The answer should hold only the lines from the beginning of the listing below to the line containing "RewriteEngine on", both included, with every picture left out.

************

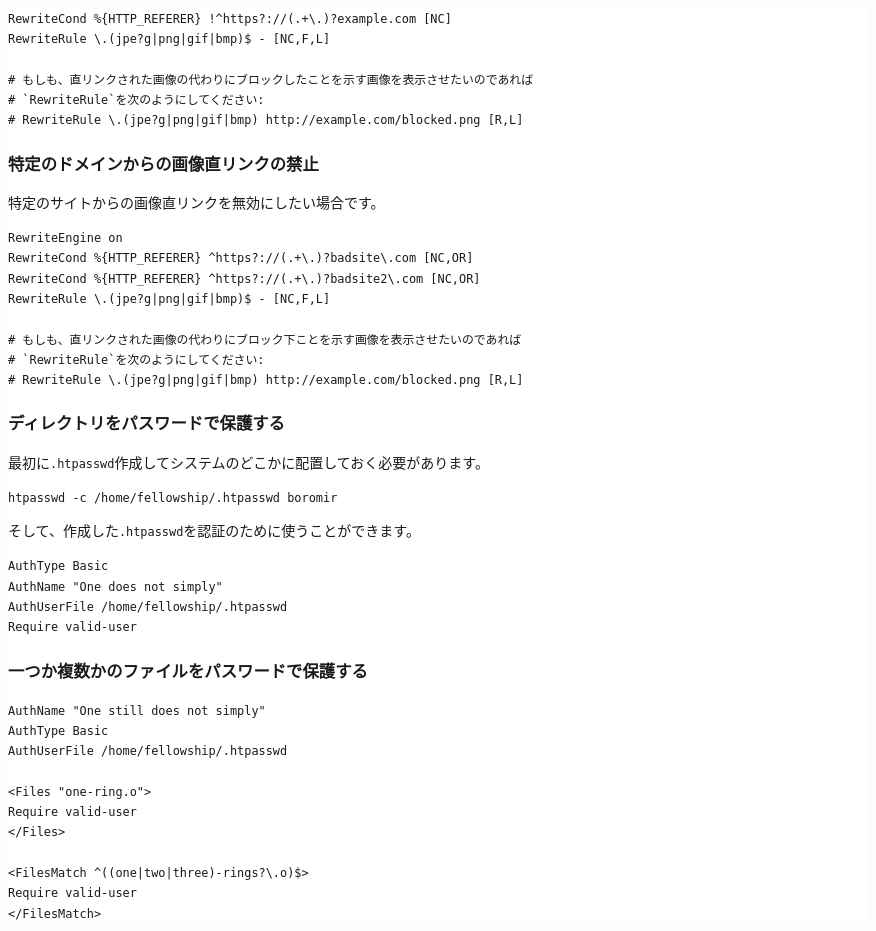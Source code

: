     RewriteCond %{HTTP_REFERER} !^https?://(.+\.)?example.com [NC]
    RewriteRule \.(jpe?g|png|gif|bmp)$ - [NC,F,L]

    # もしも、直リンクされた画像の代わりにブロックしたことを示す画像を表示させたいのであれば
    # `RewriteRule`を次のようにしてください:
    # RewriteRule \.(jpe?g|png|gif|bmp) http://example.com/blocked.png [R,L]

### 特定のドメインからの画像直リンクの禁止

特定のサイトからの画像直リンクを無効にしたい場合です。

    RewriteEngine on
    RewriteCond %{HTTP_REFERER} ^https?://(.+\.)?badsite\.com [NC,OR]
    RewriteCond %{HTTP_REFERER} ^https?://(.+\.)?badsite2\.com [NC,OR]
    RewriteRule \.(jpe?g|png|gif|bmp)$ - [NC,F,L]

    # もしも、直リンクされた画像の代わりにブロック下ことを示す画像を表示させたいのであれば
    # `RewriteRule`を次のようにしてください:
    # RewriteRule \.(jpe?g|png|gif|bmp) http://example.com/blocked.png [R,L]

### ディレクトリをパスワードで保護する

最初に`.htpasswd`作成してシステムのどこかに配置しておく必要があります。

    htpasswd -c /home/fellowship/.htpasswd boromir

そして、作成した`.htpasswd`を認証のために使うことができます。

    AuthType Basic
    AuthName "One does not simply"
    AuthUserFile /home/fellowship/.htpasswd
    Require valid-user

### 一つか複数かのファイルをパスワードで保護する

    AuthName "One still does not simply"
    AuthType Basic
    AuthUserFile /home/fellowship/.htpasswd

    <Files "one-ring.o">
    Require valid-user
    </Files>

    <FilesMatch ^((one|two|three)-rings?\.o)$>
    Require valid-user
    </FilesMatch>

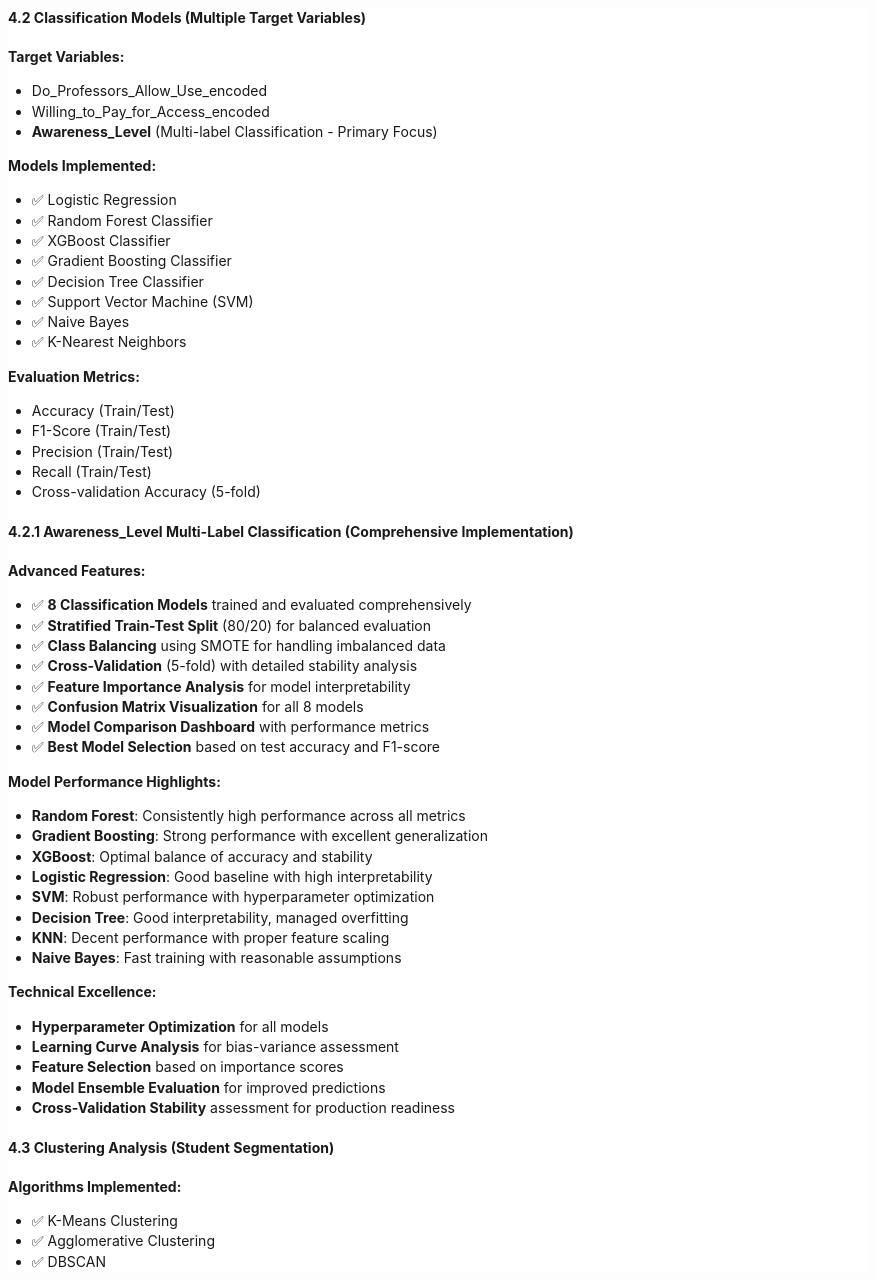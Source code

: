 #### 4.2 Classification Models (Multiple Target Variables)
**Target Variables:**
- Do_Professors_Allow_Use_encoded
- Willing_to_Pay_for_Access_encoded
- **Awareness_Level** (Multi-label Classification - Primary Focus)

**Models Implemented:**
- ✅ Logistic Regression
- ✅ Random Forest Classifier
- ✅ XGBoost Classifier
- ✅ Gradient Boosting Classifier
- ✅ Decision Tree Classifier
- ✅ Support Vector Machine (SVM)
- ✅ Naive Bayes
- ✅ K-Nearest Neighbors

**Evaluation Metrics:**
- Accuracy (Train/Test)
- F1-Score (Train/Test)
- Precision (Train/Test)
- Recall (Train/Test)
- Cross-validation Accuracy (5-fold)

#### 4.2.1 Awareness_Level Multi-Label Classification (Comprehensive Implementation)
**Advanced Features:**
- ✅ **8 Classification Models** trained and evaluated comprehensively
- ✅ **Stratified Train-Test Split** (80/20) for balanced evaluation
- ✅ **Class Balancing** using SMOTE for handling imbalanced data
- ✅ **Cross-Validation** (5-fold) with detailed stability analysis
- ✅ **Feature Importance Analysis** for model interpretability
- ✅ **Confusion Matrix Visualization** for all 8 models
- ✅ **Model Comparison Dashboard** with performance metrics
- ✅ **Best Model Selection** based on test accuracy and F1-score

**Model Performance Highlights:**
- **Random Forest**: Consistently high performance across all metrics
- **Gradient Boosting**: Strong performance with excellent generalization
- **XGBoost**: Optimal balance of accuracy and stability
- **Logistic Regression**: Good baseline with high interpretability
- **SVM**: Robust performance with hyperparameter optimization
- **Decision Tree**: Good interpretability, managed overfitting
- **KNN**: Decent performance with proper feature scaling
- **Naive Bayes**: Fast training with reasonable assumptions

**Technical Excellence:**
- **Hyperparameter Optimization** for all models
- **Learning Curve Analysis** for bias-variance assessment
- **Feature Selection** based on importance scores
- **Model Ensemble Evaluation** for improved predictions
- **Cross-Validation Stability** assessment for production readiness

#### 4.3 Clustering Analysis (Student Segmentation)
**Algorithms Implemented:**
- ✅ K-Means Clustering
- ✅ Agglomerative Clustering
- ✅ DBSCAN
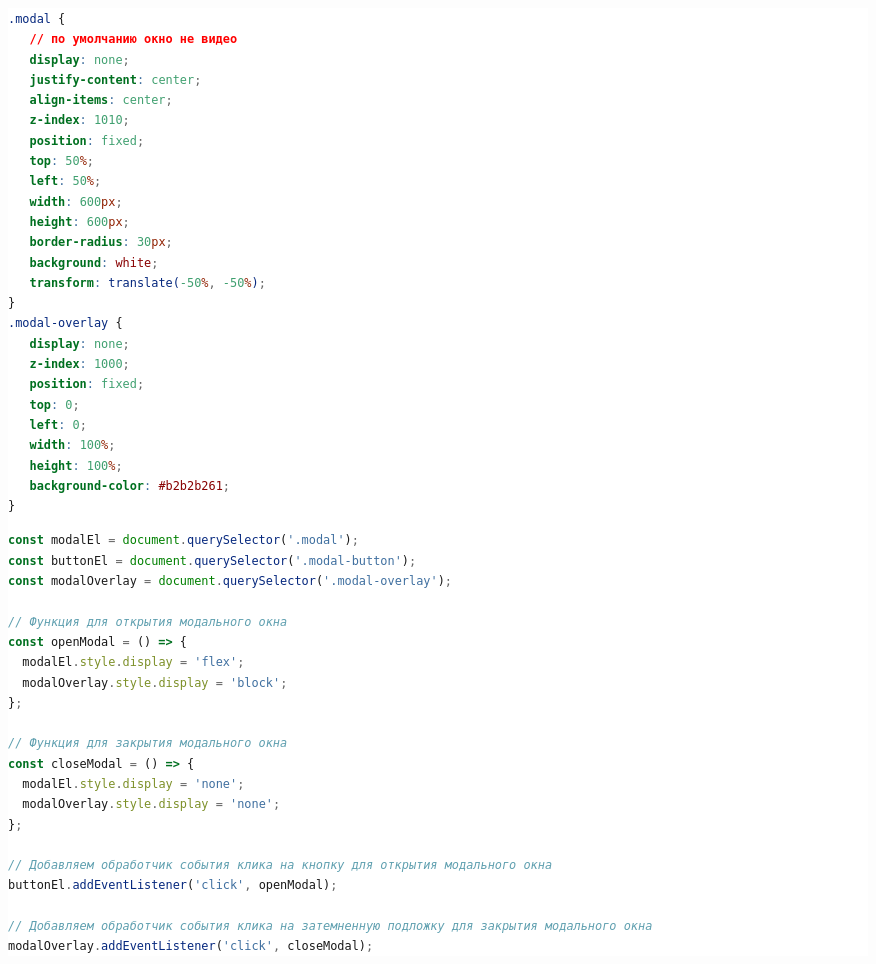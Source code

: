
 ```css
.modal {
   // по умолчанию окно не видео
   display: none;
   justify-content: center;
   align-items: center;
   z-index: 1010;
   position: fixed;
   top: 50%;
   left: 50%;
   width: 600px;
   height: 600px;
   border-radius: 30px;
   background: white;
   transform: translate(-50%, -50%);
}
.modal-overlay {
   display: none;
   z-index: 1000;
   position: fixed;
   top: 0;
   left: 0;
   width: 100%;
   height: 100%;
   background-color: #b2b2b261;
}
```

```js
const modalEl = document.querySelector('.modal');
const buttonEl = document.querySelector('.modal-button');
const modalOverlay = document.querySelector('.modal-overlay');

// Функция для открытия модального окна
const openModal = () => {
  modalEl.style.display = 'flex';
  modalOverlay.style.display = 'block';
};

// Функция для закрытия модального окна
const closeModal = () => {
  modalEl.style.display = 'none';
  modalOverlay.style.display = 'none';
};

// Добавляем обработчик события клика на кнопку для открытия модального окна
buttonEl.addEventListener('click', openModal);

// Добавляем обработчик события клика на затемненную подложку для закрытия модального окна
modalOverlay.addEventListener('click', closeModal);
```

************

- **ANSWER FOR THE TASK**
Source code

:     RewriteCond %{HTTP_REFERER} !^https?://(.+\.)?example.com [NC]
    RewriteRule \.(jpe?g|png|gif|bmp)$ - [NC,F,L]

    # もしも、直リンクされた画像の代わりにブロックしたことを示す画像を表示させたいのであれば
    # `RewriteRule`を次のようにしてください:
    # RewriteRule \.(jpe?g|png|gif|bmp) http://example.com/blocked.png [R,L]

### 特定のドメインからの画像直リンクの禁止

特定のサイトからの画像直リンクを無効にしたい場合です。

    RewriteEngine on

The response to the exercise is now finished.